Mais cette année, Howie Hawkins et sa colistière Angela Nicole Walker, ne sont pas présents dans la totalité des Etats. Son programme est très axé à gauche, surtout selon la grille de lecture américaine et sa proposition la plus emblématique est de mettre en place un "new deal vert", dont l'un des objectif sera de passer d'ici 10 ans à 100% d'énergies propre et renouvelables.

Il sera possible de voter pour le ticket vert que dans les 29 Etats ainsi qu’à Washington. Mais le vote écologiste sera permis aussi dans 17 autres Etats où le “write-in” est légal. Ce procédé permet aux électeurs d’écrire directement les noms des candidats pour lesquels ils souhaitent voter sur les bulletins. En outre, si Jill Stein avait pu profiter d’un fort report de voix venant des partisans de Bernie Sanders, ces derniers seraient, cette année, plus mobilisés à faire sortir Donald Trump du Bureau Ovale.

La cristallisation sur les deux candidats républicain et démocrate est encore plus patente cette année. Sans jouer les oracles, Jo Jorgensen et Spike Cohen, pour les libertariens décrocheront sans doute la troisième place.
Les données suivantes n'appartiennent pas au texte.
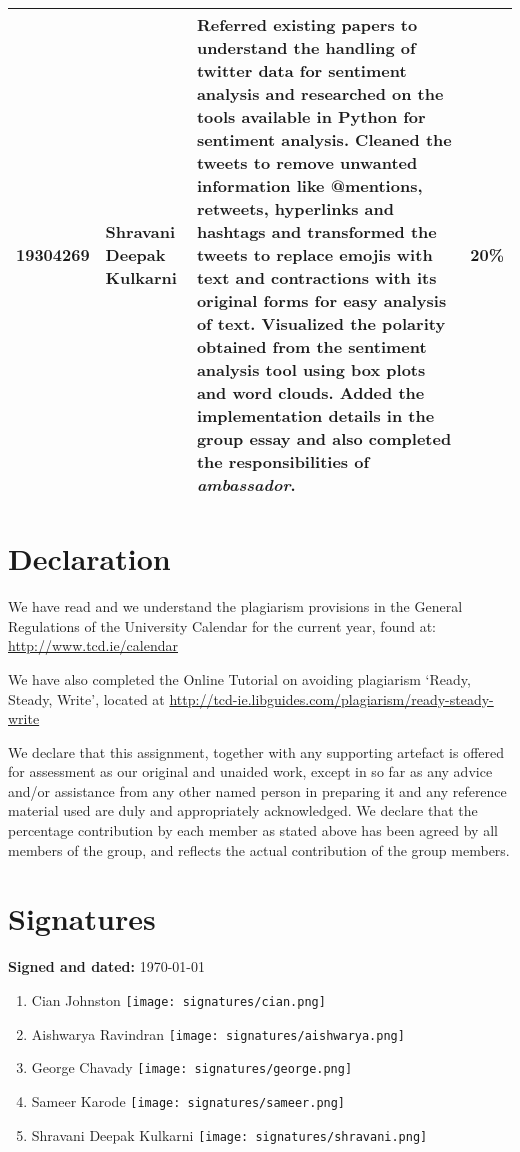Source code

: \documentclass[a4paper,10pt]{article}
\begin{document}
\begin{tabular}{ | p{2cm} | p{2cm} | p{10cm} | l | }
19304269 & Shravani Deepak Kulkarni & Referred existing papers to understand the handling of twitter data for sentiment analysis and researched on the tools available in Python for sentiment analysis. Cleaned the tweets to remove unwanted information like @mentions, retweets, hyperlinks and hashtags and transformed the tweets to replace emojis with text and contractions with its original forms for easy analysis of text. Visualized the polarity obtained from the sentiment analysis tool using box plots and word clouds. Added the implementation details in the group essay and also completed the responsibilities of \textit{ambassador}. & 20\% \\ \hline
\end{tabular}

\section{Declaration}
We have read and we understand the plagiarism provisions in the General Regulations of the University Calendar for the current year, found at: \url{http://www.tcd.ie/calendar}

We have also completed the Online Tutorial on avoiding plagiarism ‘Ready, Steady, Write’, located at \url{http://tcd-ie.libguides.com/plagiarism/ready-steady-write}

We  declare  that  this  assignment, together with any supporting artefact is offered for assessment as our original and unaided work, except in so far as any advice and/or assistance from any other named person in preparing it and any reference material used are duly and appropriately acknowledged. We declare that the percentage contribution by each member as stated above has been agreed by all members of the group, and reflects the actual contribution of the group members.

\section{Signatures}
\textbf{Signed and dated:} \today

\begin{enumerate}
    \item{
        Cian Johnston \texttt{[image: signatures/cian.png]}
    }
    \item{
        Aishwarya Ravindran \texttt{[image: signatures/aishwarya.png]}
    }
    \item{
        George Chavady \texttt{[image: signatures/george.png]}
    }
    \item{
        Sameer Karode \texttt{[image: signatures/sameer.png]}
    }
    \item{
        Shravani Deepak Kulkarni \texttt{[image: signatures/shravani.png]}
    }

\end{enumerate}
\end{document}
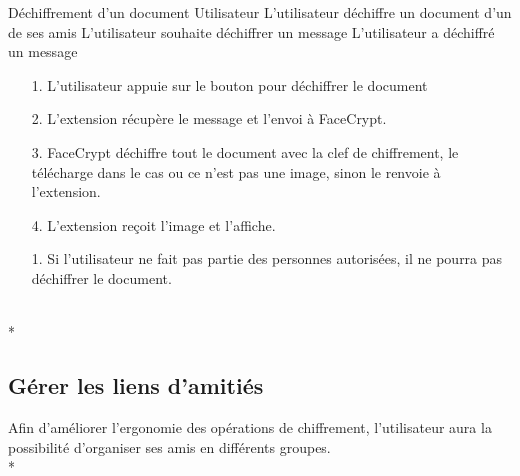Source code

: \documentclass[a4paper,11pt,french]{article}
\begin{document}
\fiche
	{Déchiffrement d'un document}
	{Utilisateur}
	{L'utilisateur déchiffre un document d'un de ses amis}
	{}
	{L'utilisateur souhaite déchiffrer un message}
	{L'utilisateur a déchiffré un message}
    {\begin{itemize}
        \item[]
        \item[1.] L'utilisateur appuie sur le bouton pour déchiffrer
            le document
    \end{itemize}
    }
	{\begin{itemize}
        \item[]
		\item[2.] L'extension récupère le message et l'envoi à 
            FaceCrypt.
		\item[3.] FaceCrypt déchiffre tout le document avec la clef
            de chiffrement, le télécharge dans le cas ou ce n'est pas
            une image, sinon le renvoie à l'extension.
        \item[4.] L'extension reçoit l'image et l'affiche.
	\end{itemize}
	}
	{}
\flots
    {}
    {\begin{itemize}
    \item[]
    \item[1.] Si l'utilisateur ne fait pas partie des personnes
        autorisées, il ne pourra pas déchiffrer le document.
    \end{itemize}
    }
	{}    
\\*

\subsection{Gérer les liens d'amitiés}
Afin d'améliorer l'ergonomie des opérations de chiffrement, 
l'utilisateur aura la possibilité d'organiser ses amis en
différents groupes. \\*
\end{document}
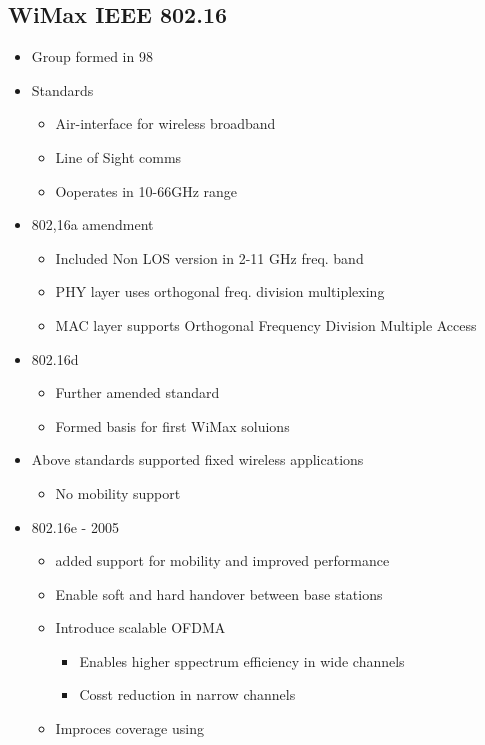 \documentclass[a4paper]{article}
\begin{document}
\subsection{WiMax IEEE 802.16}
\begin{itemize}
	\item Group formed in 98
	\item Standards
	\begin{itemize}
		\item Air-interface for wireless broadband
		\item Line of Sight comms
		\item Ooperates in 10-66GHz range
	\end{itemize}
	\item 802,16a amendment
	\begin{itemize}
		\item Included Non LOS version in 2-11 GHz freq. band
		\item PHY layer uses orthogonal freq. division multiplexing
		\item MAC layer supports Orthogonal Frequency Division Multiple
			Access
	\end{itemize}
	\item 802.16d
	\begin{itemize}
		\item Further amended standard
		\item Formed basis for first WiMax soluions
	\end{itemize}
        \item Above standards supported fixed wireless applications
	\begin{itemize}
		\item No mobility support
	\end{itemize}
	\item 802.16e - 2005
	\begin{itemize}
		\item added support for mobility and improved performance
		\item Enable soft and hard handover between base stations
		\item Introduce scalable OFDMA
		\begin{itemize}
			\item Enables higher sppectrum efficiency in wide
				channels
			\item Cosst reduction in narrow channels
		\end{itemize}
		\item Improces coverage using
		\begin{itemize}

\end{itemize}
\end{itemize}
\end{itemize}
\end{document}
L’une des promesses de leur campagne est de faire des Etats-Unis “une Suisse géante”, “armée et neutre”. Leur candidature a été validée dans tous les Etats. Mais, ils semblent très loin de peser sur l’issue du scrutin.
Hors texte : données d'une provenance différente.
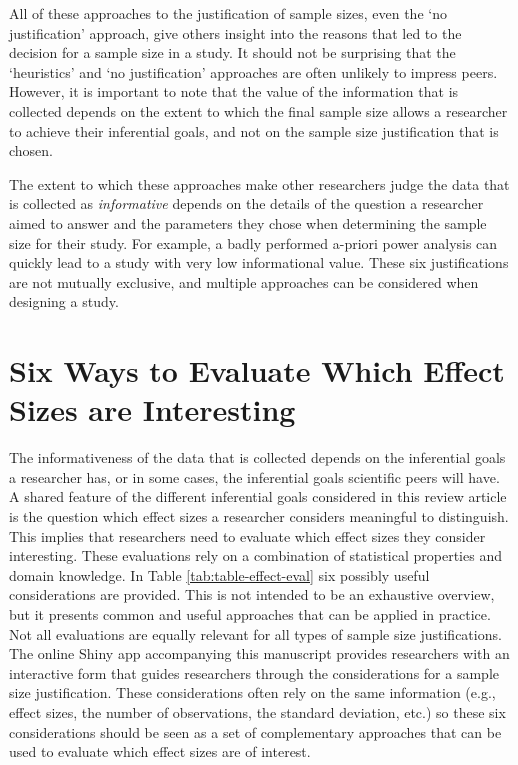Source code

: \documentclass[
  oneside]{book}
\begin{document}
All of these approaches to the justification of sample sizes, even the `no justification' approach, give others insight into the reasons that led to the decision for a sample size in a study. It should not be surprising that the `heuristics' and `no justification' approaches are often unlikely to impress peers. However, it is important to note that the value of the information that is collected depends on the extent to which the final sample size allows a researcher to achieve their inferential goals, and not on the sample size justification that is chosen.

The extent to which these approaches make other researchers judge the data that is collected as \emph{informative} depends on the details of the question a researcher aimed to answer and the parameters they chose when determining the sample size for their study. For example, a badly performed a-priori power analysis can quickly lead to a study with very low informational value. These six justifications are not mutually exclusive, and multiple approaches can be considered when designing a study.

\hypertarget{six-ways-to-evaluate-which-effect-sizes-are-interesting}{%
\section{Six Ways to Evaluate Which Effect Sizes are Interesting}\label{six-ways-to-evaluate-which-effect-sizes-are-interesting}}

The informativeness of the data that is collected depends on the inferential goals a researcher has, or in some cases, the inferential goals scientific peers will have. A shared feature of the different inferential goals considered in this review article is the question which effect sizes a researcher considers meaningful to distinguish. This implies that researchers need to evaluate which effect sizes they consider interesting. These evaluations rely on a combination of statistical properties and domain knowledge. In Table \ref{tab:table-effect-eval} six possibly useful considerations are provided. This is not intended to be an exhaustive overview, but it presents common and useful approaches that can be applied in practice. Not all evaluations are equally relevant for all types of sample size justifications. The online Shiny app accompanying this manuscript provides researchers with an interactive form that guides researchers through the considerations for a sample size justification. These considerations often rely on the same information (e.g., effect sizes, the number of observations, the standard deviation, etc.) so these six considerations should be seen as a set of complementary approaches that can be used to evaluate which effect sizes are of interest.
\end{document}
Les petits “petits candidats”

Dans certains Etats, comme dans le Vermont, plus de 20 candidats seront en lice pour la présidentielle. Certains comme le rappeur-entrepreneur Kanye West se présentent dans plusieurs Etats. Concernant ce dernier, sa candidature est vue d’un bon œil par l’équipe de campagne de Donald Trump, car elle pourrait siphonner une partie de l'électorat afro-américain traditionnellement démocrate.

Au pays où le libéralisme est roi, deux candidates communistes participent malgré tout à la présidentielle : Gloria La Riva pour le PSL (Party for Socialism and Liberation) et plus anecdotiquement Alyson Kennedy du SWP (Socialist Workers Party).

Et parmi les autres candidats, peut être cité le nom de Brock Pierce, un entrepreneur qui a fait fortune dans les cryptomonnaies. Celui qui fut aussi acteur dans ses jeunes années réclame notamment la légalisation au niveau fédéral du cannabis.

Un sulfureux ancien PDG participe également au scrutin. Don Blankenship s'est en effet illustré en ayant fait de la prison pour n’avoir pas respecté des normes de sécurité dans ses exploitations minières, entraînant la mort de 29 personnes en 2010. Enfin, autre candidat en lice, Roque De La Fuente, un homme d’affaire aux positions centristes.